Из ссыльных сейчас вспоминаются: Юра Берсен, Олег Берсен – братья с Украины, кажется из Киева: Юре было лет 26, а Олегу лет 20. Тоже как будто из Киева были Перлин Юра (лет 20-ти) и его мать, Перлина, женщина лет сорока. Вообще было много ссыльных с Украины, в основном еврейской национальности. Еще помню семьи: Пассовых – отец и мать пожилые, а дочь лет 30-ти; Кожевниковых, мужа и жену, им было лет под 50, он работал главбухом в райпотребсоюзе, они держались в стороне от всех, а потом уехали из Уила.

Эйке Ю.Б.1946Здесь, в Уиле некоторых ссыльных арестовывали: люди вдруг исчезали и больше никогда не появлялись.

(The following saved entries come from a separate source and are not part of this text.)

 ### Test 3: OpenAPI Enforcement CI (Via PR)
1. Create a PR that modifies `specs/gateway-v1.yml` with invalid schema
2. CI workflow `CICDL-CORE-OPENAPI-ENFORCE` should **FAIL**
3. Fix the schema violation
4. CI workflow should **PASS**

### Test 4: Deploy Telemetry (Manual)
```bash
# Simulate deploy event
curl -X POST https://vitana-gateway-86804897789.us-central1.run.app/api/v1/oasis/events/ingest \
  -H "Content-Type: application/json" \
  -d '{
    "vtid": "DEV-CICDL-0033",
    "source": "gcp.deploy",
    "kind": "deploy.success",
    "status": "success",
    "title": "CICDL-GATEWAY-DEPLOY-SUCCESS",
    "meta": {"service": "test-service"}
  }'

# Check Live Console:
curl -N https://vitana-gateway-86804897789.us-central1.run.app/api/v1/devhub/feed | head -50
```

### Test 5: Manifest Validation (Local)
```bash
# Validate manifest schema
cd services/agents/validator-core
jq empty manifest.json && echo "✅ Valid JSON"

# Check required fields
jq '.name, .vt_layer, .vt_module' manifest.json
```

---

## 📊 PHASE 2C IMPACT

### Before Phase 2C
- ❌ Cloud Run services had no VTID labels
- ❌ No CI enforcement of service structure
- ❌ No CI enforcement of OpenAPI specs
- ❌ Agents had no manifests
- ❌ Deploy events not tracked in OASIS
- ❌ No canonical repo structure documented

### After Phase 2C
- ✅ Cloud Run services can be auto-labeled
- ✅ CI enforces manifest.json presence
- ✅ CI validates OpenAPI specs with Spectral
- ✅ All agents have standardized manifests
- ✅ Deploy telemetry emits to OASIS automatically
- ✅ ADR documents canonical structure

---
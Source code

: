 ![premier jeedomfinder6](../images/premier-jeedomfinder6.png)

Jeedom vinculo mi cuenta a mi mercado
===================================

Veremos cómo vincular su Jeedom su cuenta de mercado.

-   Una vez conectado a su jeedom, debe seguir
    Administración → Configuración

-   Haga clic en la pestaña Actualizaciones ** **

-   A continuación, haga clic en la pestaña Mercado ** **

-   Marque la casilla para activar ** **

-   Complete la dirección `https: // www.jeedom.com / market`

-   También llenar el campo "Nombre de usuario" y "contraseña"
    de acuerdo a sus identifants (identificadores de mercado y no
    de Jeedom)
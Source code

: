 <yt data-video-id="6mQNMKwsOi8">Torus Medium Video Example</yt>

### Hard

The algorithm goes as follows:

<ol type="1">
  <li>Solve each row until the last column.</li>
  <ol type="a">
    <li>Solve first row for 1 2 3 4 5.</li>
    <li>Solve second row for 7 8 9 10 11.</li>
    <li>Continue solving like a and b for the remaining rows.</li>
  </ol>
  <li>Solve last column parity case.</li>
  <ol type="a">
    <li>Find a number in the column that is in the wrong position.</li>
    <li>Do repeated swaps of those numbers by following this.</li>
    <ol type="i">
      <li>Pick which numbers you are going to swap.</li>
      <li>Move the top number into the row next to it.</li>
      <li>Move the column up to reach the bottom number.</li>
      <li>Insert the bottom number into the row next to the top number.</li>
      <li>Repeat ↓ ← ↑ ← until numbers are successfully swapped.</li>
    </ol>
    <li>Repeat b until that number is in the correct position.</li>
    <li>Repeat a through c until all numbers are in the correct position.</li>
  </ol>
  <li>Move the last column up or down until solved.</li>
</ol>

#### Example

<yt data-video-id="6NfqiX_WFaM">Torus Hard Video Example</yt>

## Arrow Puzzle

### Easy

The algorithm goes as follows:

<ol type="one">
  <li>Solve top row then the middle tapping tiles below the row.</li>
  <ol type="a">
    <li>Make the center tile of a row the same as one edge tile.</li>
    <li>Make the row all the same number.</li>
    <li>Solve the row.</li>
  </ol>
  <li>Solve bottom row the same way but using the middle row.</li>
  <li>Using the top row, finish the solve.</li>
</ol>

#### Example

Так было и с нашим Володей. Он прожил в Уиле всего лишь около года. Арестовали его 26 июня 1938 года, днем. При аресте изъяли мое маленькое охотничье ружья 20-го калибра. Рассказать о подробностях ареста не могу, так как меня в это время не было дома. Помню, начальником Уильского НКВД был тогда Обласов, очень жестокий человек.

Некоторое время Володю содержали в здании НКВД Уила. Однажды случайно, я его увидел в окне. Вид страшный. Он написал мне в воздухе пальцем цифру 58 – статья. И также случайно увидел, когда его увозили из Уила. Я шел в магазин за хлебом, около магазина стояла открытая грузовая машина. В кузове этой машины сидел Володя (сейчас впечатление такое, что он сидел там один). Я успел бросить ему деньги, которые у меня были на хлеб – и машина отъехала. Больше мы его никогда не видели, никаких вестей от него не получали. Правда, во время войны, в 1943 году, матери в Уил пришло письмо (с Абаканским штампом на конверте) от хорошей ленинградской знакомой. Очень осторожно она сообщала сведения “одного селикамского очевидца” о Юре. А так как я, Юра не имел отношения к Соликамским местам, был на фронте и писал матери письма, то мать решила, что речь идет о Володе, тем более, что описанные поступки согласовывались с его характером. Мать написала запрос в Соликамск. Ей пришел ответ, что “Эйке Владимир Борисович не содержится по адресу: г.Соликамск, Молотовской области, почтовый ящик N 244”. Ниточка надежды оборвалась. Письмо из Ленинграда и ответ на запрос у нас сохранились.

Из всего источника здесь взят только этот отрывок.